WORK ITEM ::
Set down all of the data exactly. Pictures stay out of the copy.

Records from a collection
##########

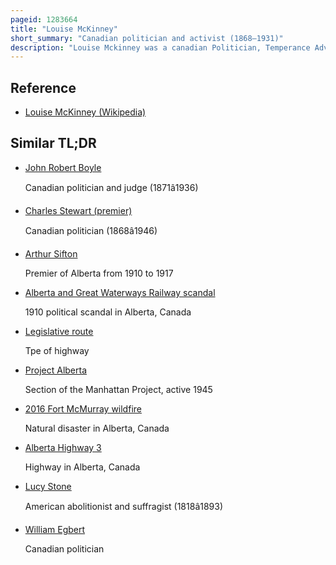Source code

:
 ```yaml
---
pageid: 1283664
title: "Louise McKinney"
short_summary: "Canadian politician and activist (1868–1931)"
description: "Louise Mckinney was a canadian Politician, Temperance Advocate, and Women's Rights Activist. She was the first Woman elected to the alberta legislative Assembly and the first Woman in the british Empire to serve as a legislative. She served from 1917 to 1921 as a Member of the non-partisan League of Alberta's Legislature. She was later one of the famous five who successfully campaigned for the Right of canadian Women to be appointed in the Senate. She was a former Schoolteacher and Temperance Organizer she came to alberta as a Homesteader in 1903."
---
```


## Reference

- [Louise McKinney (Wikipedia)](https://en.wikipedia.org/?curid=1283664)

## Similar TL;DR

- [John Robert Boyle](/tldr/en/john-robert-boyle)

  Canadian politician and judge (1871â1936)

- [Charles Stewart (premier)](/tldr/en/charles-stewart-premier)

  Canadian politician (1868â1946)

- [Arthur Sifton](/tldr/en/arthur-sifton)

  Premier of Alberta from 1910 to 1917

- [Alberta and Great Waterways Railway scandal](/tldr/en/alberta-and-great-waterways-railway-scandal)

  1910 political scandal in Alberta, Canada

- [Legislative route](/tldr/en/legislative-route)

  Tpe of highway

- [Project Alberta](/tldr/en/project-alberta)

  Section of the Manhattan Project, active 1945

- [2016 Fort McMurray wildfire](/tldr/en/2016-fort-mcmurray-wildfire)

  Natural disaster in Alberta, Canada

- [Alberta Highway 3](/tldr/en/alberta-highway-3)

  Highway in Alberta, Canada

- [Lucy Stone](/tldr/en/lucy-stone)

  American abolitionist and suffragist (1818â1893)

- [William Egbert](/tldr/en/william-egbert)

  Canadian politician
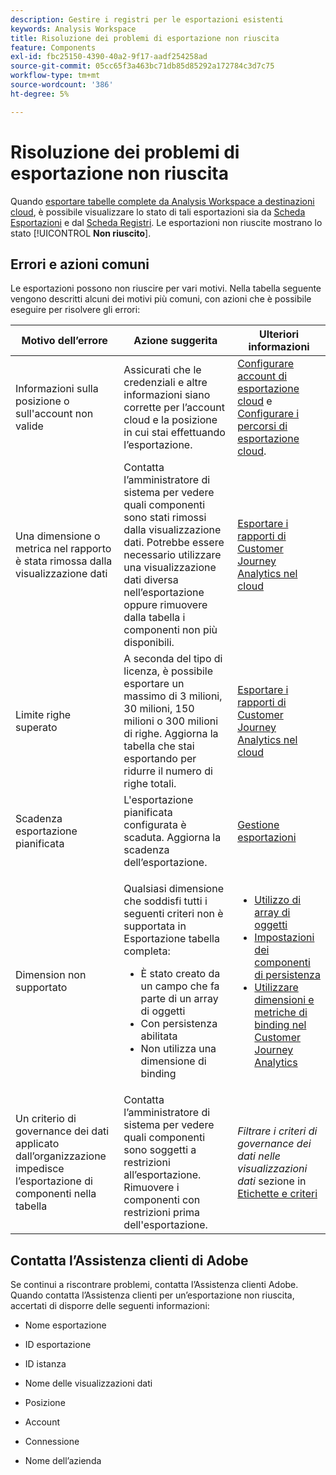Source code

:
 ```yaml
---
description: Gestire i registri per le esportazioni esistenti
keywords: Analysis Workspace
title: Risoluzione dei problemi di esportazione non riuscita
feature: Components
exl-id: fbc25150-4390-40a2-9f17-aadf254258ad
source-git-commit: 05cc65f3a463bc71db85d85292a172784c3d7c75
workflow-type: tm+mt
source-wordcount: '386'
ht-degree: 5%

---
```


# Risoluzione dei problemi di esportazione non riuscita

Quando [esportare tabelle complete da Analysis Workspace a destinazioni cloud](/help/analysis-workspace/export/export-cloud.md), è possibile visualizzare lo stato di tali esportazioni sia da [Scheda Esportazioni](/help/components/exports/manage-exports.md) e dal [Scheda Registri](/help/components/exports/manage-export-logs.md). Le esportazioni non riuscite mostrano lo stato [!UICONTROL **Non riuscito**].

## Errori e azioni comuni

Le esportazioni possono non riuscire per vari motivi. Nella tabella seguente vengono descritti alcuni dei motivi più comuni, con azioni che è possibile eseguire per risolvere gli errori:

| Motivo dell’errore | Azione suggerita | Ulteriori informazioni |
|---------|----------|---------|
| Informazioni sulla posizione o sull&#39;account non valide | Assicurati che le credenziali e altre informazioni siano corrette per l’account cloud e la posizione in cui stai effettuando l’esportazione. | [Configurare account di esportazione cloud](/help/components/exports/cloud-export-accounts.md) e [Configurare i percorsi di esportazione cloud](/help/components/exports/cloud-export-locations.md). |
| Una dimensione o metrica nel rapporto è stata rimossa dalla visualizzazione dati | Contatta l’amministratore di sistema per vedere quali componenti sono stati rimossi dalla visualizzazione dati. Potrebbe essere necessario utilizzare una visualizzazione dati diversa nell’esportazione oppure rimuovere dalla tabella i componenti non più disponibili. | [Esportare i rapporti di Customer Journey Analytics nel cloud](/help/analysis-workspace/export/export-cloud.md) |
| Limite righe superato | A seconda del tipo di licenza, è possibile esportare un massimo di 3 milioni, 30 milioni, 150 milioni o 300 milioni di righe. Aggiorna la tabella che stai esportando per ridurre il numero di righe totali. | [Esportare i rapporti di Customer Journey Analytics nel cloud](/help/analysis-workspace/export/export-cloud.md) |
| Scadenza esportazione pianificata | L&#39;esportazione pianificata configurata è scaduta. Aggiorna la scadenza dell’esportazione. | [Gestione esportazioni](/help/components/exports/manage-exports.md) |
| Dimension non supportato | <p>Qualsiasi dimensione che soddisfi tutti i seguenti criteri non è supportata in Esportazione tabella completa:</p> <ul><li>È stato creato da un campo che fa parte di un array di oggetti</li><li>Con persistenza abilitata<li>Non utilizza una dimensione di binding</li> | <ul><li>[Utilizzo di array di oggetti](/help/use-cases/object-arrays.md)</li><li>[Impostazioni dei componenti di persistenza](/help/data-views/component-settings/persistence.md)<li>[Utilizzare dimensioni e metriche di binding nel Customer Journey Analytics](/help/use-cases/data-views/binding-dimensions-metrics.md)</li> |
| Un criterio di governance dei dati applicato dall’organizzazione impedisce l’esportazione di componenti nella tabella | Contatta l’amministratore di sistema per vedere quali componenti sono soggetti a restrizioni all’esportazione. Rimuovere i componenti con restrizioni prima dell&#39;esportazione. | *Filtrare i criteri di governance dei dati nelle visualizzazioni dati* sezione in [Etichette e criteri](/help/data-views/data-governance.md) |

## Contatta l’Assistenza clienti di Adobe

Se continui a riscontrare problemi, contatta l’Assistenza clienti Adobe. Quando contatta l’Assistenza clienti per un’esportazione non riuscita, accertati di disporre delle seguenti informazioni:

* Nome esportazione

* ID esportazione

* ID istanza

* Nome delle visualizzazioni dati

* Posizione

* Account

* Connessione

* Nome dell’azienda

##########

SOLUTION TO THE EXERCISE ::
Source code

:
 ```yaml
---
pageid: 1283664
title: "Louise McKinney"
short_summary: "Canadian politician and activist (1868–1931)"
description: "Louise Mckinney was a canadian Politician, Temperance Advocate, and Women's Rights Activist. She was the first Woman elected to the alberta legislative Assembly and the first Woman in the british Empire to serve as a legislative. She served from 1917 to 1921 as a Member of the non-partisan League of Alberta's Legislature. She was later one of the famous five who successfully campaigned for the Right of canadian Women to be appointed in the Senate. She was a former Schoolteacher and Temperance Organizer she came to alberta as a Homesteader in 1903."
---
```


## Reference

- [Louise McKinney (Wikipedia)](https://en.wikipedia.org/?curid=1283664)

## Similar TL;DR

- [John Robert Boyle](/tldr/en/john-robert-boyle)

  Canadian politician and judge (1871â1936)

- [Charles Stewart (premier)](/tldr/en/charles-stewart-premier)

  Canadian politician (1868â1946)

- [Arthur Sifton](/tldr/en/arthur-sifton)

  Premier of Alberta from 1910 to 1917

- [Alberta and Great Waterways Railway scandal](/tldr/en/alberta-and-great-waterways-railway-scandal)

  1910 political scandal in Alberta, Canada

- [Legislative route](/tldr/en/legislative-route)

  Tpe of highway

- [Project Alberta](/tldr/en/project-alberta)

  Section of the Manhattan Project, active 1945

- [2016 Fort McMurray wildfire](/tldr/en/2016-fort-mcmurray-wildfire)

  Natural disaster in Alberta, Canada

- [Alberta Highway 3](/tldr/en/alberta-highway-3)

  Highway in Alberta, Canada

- [Lucy Stone](/tldr/en/lucy-stone)

  American abolitionist and suffragist (1818â1893)

- [William Egbert](/tldr/en/william-egbert)

  Canadian politician
Source code

:
 ```yaml
---
description: Gestire i registri per le esportazioni esistenti
keywords: Analysis Workspace
title: Risoluzione dei problemi di esportazione non riuscita
feature: Components
exl-id: fbc25150-4390-40a2-9f17-aadf254258ad
source-git-commit: 05cc65f3a463bc71db85d85292a172784c3d7c75
workflow-type: tm+mt
source-wordcount: '386'
ht-degree: 5%

---
```


# Risoluzione dei problemi di esportazione non riuscita

Quando [esportare tabelle complete da Analysis Workspace a destinazioni cloud](/help/analysis-workspace/export/export-cloud.md), è possibile visualizzare lo stato di tali esportazioni sia da [Scheda Esportazioni](/help/components/exports/manage-exports.md) e dal [Scheda Registri](/help/components/exports/manage-export-logs.md). Le esportazioni non riuscite mostrano lo stato [!UICONTROL **Non riuscito**].

## Errori e azioni comuni

Le esportazioni possono non riuscire per vari motivi. Nella tabella seguente vengono descritti alcuni dei motivi più comuni, con azioni che è possibile eseguire per risolvere gli errori:

| Motivo dell’errore | Azione suggerita | Ulteriori informazioni |
|---------|----------|---------|
| Informazioni sulla posizione o sull&#39;account non valide | Assicurati che le credenziali e altre informazioni siano corrette per l’account cloud e la posizione in cui stai effettuando l’esportazione. | [Configurare account di esportazione cloud](/help/components/exports/cloud-export-accounts.md) e [Configurare i percorsi di esportazione cloud](/help/components/exports/cloud-export-locations.md). |
| Una dimensione o metrica nel rapporto è stata rimossa dalla visualizzazione dati | Contatta l’amministratore di sistema per vedere quali componenti sono stati rimossi dalla visualizzazione dati. Potrebbe essere necessario utilizzare una visualizzazione dati diversa nell’esportazione oppure rimuovere dalla tabella i componenti non più disponibili. | [Esportare i rapporti di Customer Journey Analytics nel cloud](/help/analysis-workspace/export/export-cloud.md) |
| Limite righe superato | A seconda del tipo di licenza, è possibile esportare un massimo di 3 milioni, 30 milioni, 150 milioni o 300 milioni di righe. Aggiorna la tabella che stai esportando per ridurre il numero di righe totali. | [Esportare i rapporti di Customer Journey Analytics nel cloud](/help/analysis-workspace/export/export-cloud.md) |
| Scadenza esportazione pianificata | L&#39;esportazione pianificata configurata è scaduta. Aggiorna la scadenza dell’esportazione. | [Gestione esportazioni](/help/components/exports/manage-exports.md) |
| Dimension non supportato | <p>Qualsiasi dimensione che soddisfi tutti i seguenti criteri non è supportata in Esportazione tabella completa:</p> <ul><li>È stato creato da un campo che fa parte di un array di oggetti</li><li>Con persistenza abilitata<li>Non utilizza una dimensione di binding</li> | <ul><li>[Utilizzo di array di oggetti](/help/use-cases/object-arrays.md)</li><li>[Impostazioni dei componenti di persistenza](/help/data-views/component-settings/persistence.md)<li>[Utilizzare dimensioni e metriche di binding nel Customer Journey Analytics](/help/use-cases/data-views/binding-dimensions-metrics.md)</li> |
| Un criterio di governance dei dati applicato dall’organizzazione impedisce l’esportazione di componenti nella tabella | Contatta l’amministratore di sistema per vedere quali componenti sono soggetti a restrizioni all’esportazione. Rimuovere i componenti con restrizioni prima dell&#39;esportazione. | *Filtrare i criteri di governance dei dati nelle visualizzazioni dati* sezione in [Etichette e criteri](/help/data-views/data-governance.md) |

## Contatta l’Assistenza clienti di Adobe

Se continui a riscontrare problemi, contatta l’Assistenza clienti Adobe. Quando contatta l’Assistenza clienti per un’esportazione non riuscita, accertati di disporre delle seguenti informazioni:

* Nome esportazione

* ID esportazione

* ID istanza

* Nome delle visualizzazioni dati

* Posizione

* Account

* Connessione

* Nome dell’azienda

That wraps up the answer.